▶ [Activity] The word "memory": in how many lines of the records does it appear? Reply with the number alone.

■ ■ ■ ■

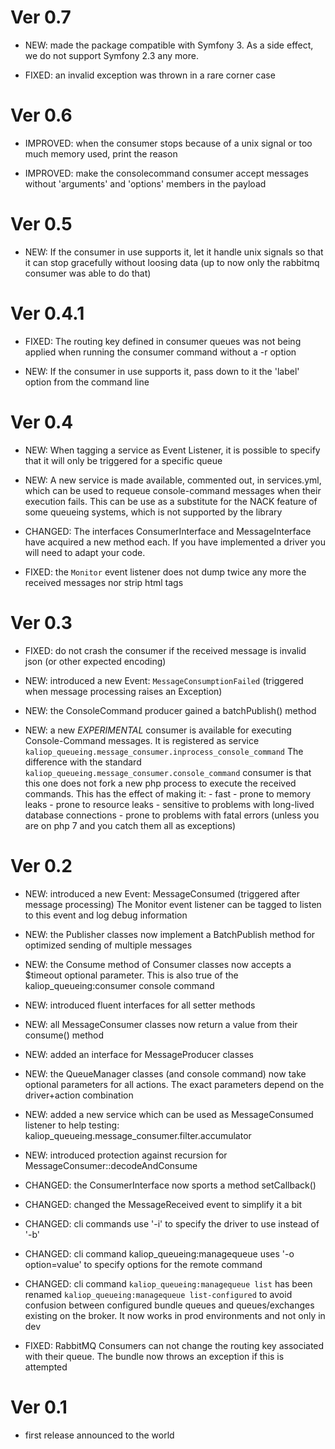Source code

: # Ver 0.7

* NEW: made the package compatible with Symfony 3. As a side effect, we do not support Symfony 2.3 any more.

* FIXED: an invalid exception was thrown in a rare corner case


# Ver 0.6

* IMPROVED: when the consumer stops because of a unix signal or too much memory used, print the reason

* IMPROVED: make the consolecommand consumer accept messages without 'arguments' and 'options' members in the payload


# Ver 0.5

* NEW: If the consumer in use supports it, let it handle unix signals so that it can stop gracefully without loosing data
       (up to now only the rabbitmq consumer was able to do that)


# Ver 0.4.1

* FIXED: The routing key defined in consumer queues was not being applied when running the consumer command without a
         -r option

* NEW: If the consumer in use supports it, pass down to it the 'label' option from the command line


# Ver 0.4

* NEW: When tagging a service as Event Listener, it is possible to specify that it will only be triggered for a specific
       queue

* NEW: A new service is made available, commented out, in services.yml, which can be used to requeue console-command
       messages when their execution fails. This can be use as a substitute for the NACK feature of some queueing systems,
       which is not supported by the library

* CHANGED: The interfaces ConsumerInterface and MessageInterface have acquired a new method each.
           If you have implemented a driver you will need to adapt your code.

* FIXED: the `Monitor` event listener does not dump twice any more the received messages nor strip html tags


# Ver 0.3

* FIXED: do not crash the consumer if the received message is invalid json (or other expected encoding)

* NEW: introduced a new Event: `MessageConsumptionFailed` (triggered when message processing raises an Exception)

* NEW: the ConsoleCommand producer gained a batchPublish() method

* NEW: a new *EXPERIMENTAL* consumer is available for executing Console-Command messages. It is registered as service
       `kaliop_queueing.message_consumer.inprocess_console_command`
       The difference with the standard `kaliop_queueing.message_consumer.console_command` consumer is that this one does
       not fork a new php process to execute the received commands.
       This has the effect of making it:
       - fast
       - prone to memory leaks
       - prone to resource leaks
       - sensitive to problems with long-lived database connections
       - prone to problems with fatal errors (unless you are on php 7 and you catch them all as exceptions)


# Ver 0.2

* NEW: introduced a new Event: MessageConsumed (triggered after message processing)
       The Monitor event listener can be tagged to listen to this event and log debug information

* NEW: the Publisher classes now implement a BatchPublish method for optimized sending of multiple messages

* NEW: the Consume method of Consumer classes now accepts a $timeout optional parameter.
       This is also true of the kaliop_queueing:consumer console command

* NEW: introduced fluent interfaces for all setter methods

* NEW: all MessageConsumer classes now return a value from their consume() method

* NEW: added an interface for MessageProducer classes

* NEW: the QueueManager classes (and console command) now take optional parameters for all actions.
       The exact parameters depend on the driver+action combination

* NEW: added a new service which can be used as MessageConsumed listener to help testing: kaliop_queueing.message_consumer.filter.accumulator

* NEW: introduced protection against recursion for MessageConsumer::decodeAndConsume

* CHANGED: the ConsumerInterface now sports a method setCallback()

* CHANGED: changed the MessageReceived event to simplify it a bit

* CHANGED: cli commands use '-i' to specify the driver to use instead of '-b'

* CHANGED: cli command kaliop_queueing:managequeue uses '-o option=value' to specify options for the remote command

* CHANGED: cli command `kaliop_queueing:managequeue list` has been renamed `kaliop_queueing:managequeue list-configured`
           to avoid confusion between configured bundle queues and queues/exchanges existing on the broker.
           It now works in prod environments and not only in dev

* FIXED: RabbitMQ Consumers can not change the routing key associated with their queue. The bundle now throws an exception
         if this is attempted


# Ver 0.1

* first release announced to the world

■ ■ ■ ■

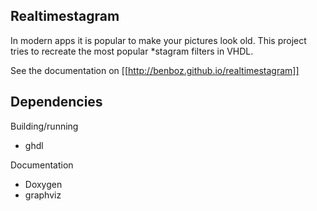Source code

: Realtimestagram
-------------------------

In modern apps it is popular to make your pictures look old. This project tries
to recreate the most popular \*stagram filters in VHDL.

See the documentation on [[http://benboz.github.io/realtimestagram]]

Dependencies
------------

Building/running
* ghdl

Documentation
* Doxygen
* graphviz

■ ■ ■ ■

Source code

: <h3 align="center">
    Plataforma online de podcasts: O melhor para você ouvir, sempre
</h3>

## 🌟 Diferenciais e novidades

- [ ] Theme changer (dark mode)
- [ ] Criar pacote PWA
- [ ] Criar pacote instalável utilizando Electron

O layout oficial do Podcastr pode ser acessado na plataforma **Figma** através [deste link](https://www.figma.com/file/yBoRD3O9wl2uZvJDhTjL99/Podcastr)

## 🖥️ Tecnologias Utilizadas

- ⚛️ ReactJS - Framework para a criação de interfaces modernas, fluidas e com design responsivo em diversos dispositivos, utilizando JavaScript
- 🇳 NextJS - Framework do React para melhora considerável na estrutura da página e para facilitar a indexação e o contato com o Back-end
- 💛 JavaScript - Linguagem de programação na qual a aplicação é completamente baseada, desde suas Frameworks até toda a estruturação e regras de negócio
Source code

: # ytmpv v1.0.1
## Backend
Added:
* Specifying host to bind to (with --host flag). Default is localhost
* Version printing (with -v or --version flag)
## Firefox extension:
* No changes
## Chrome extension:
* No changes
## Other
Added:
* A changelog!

■ ■ ■ ■

▶ [Result of the exercise] 2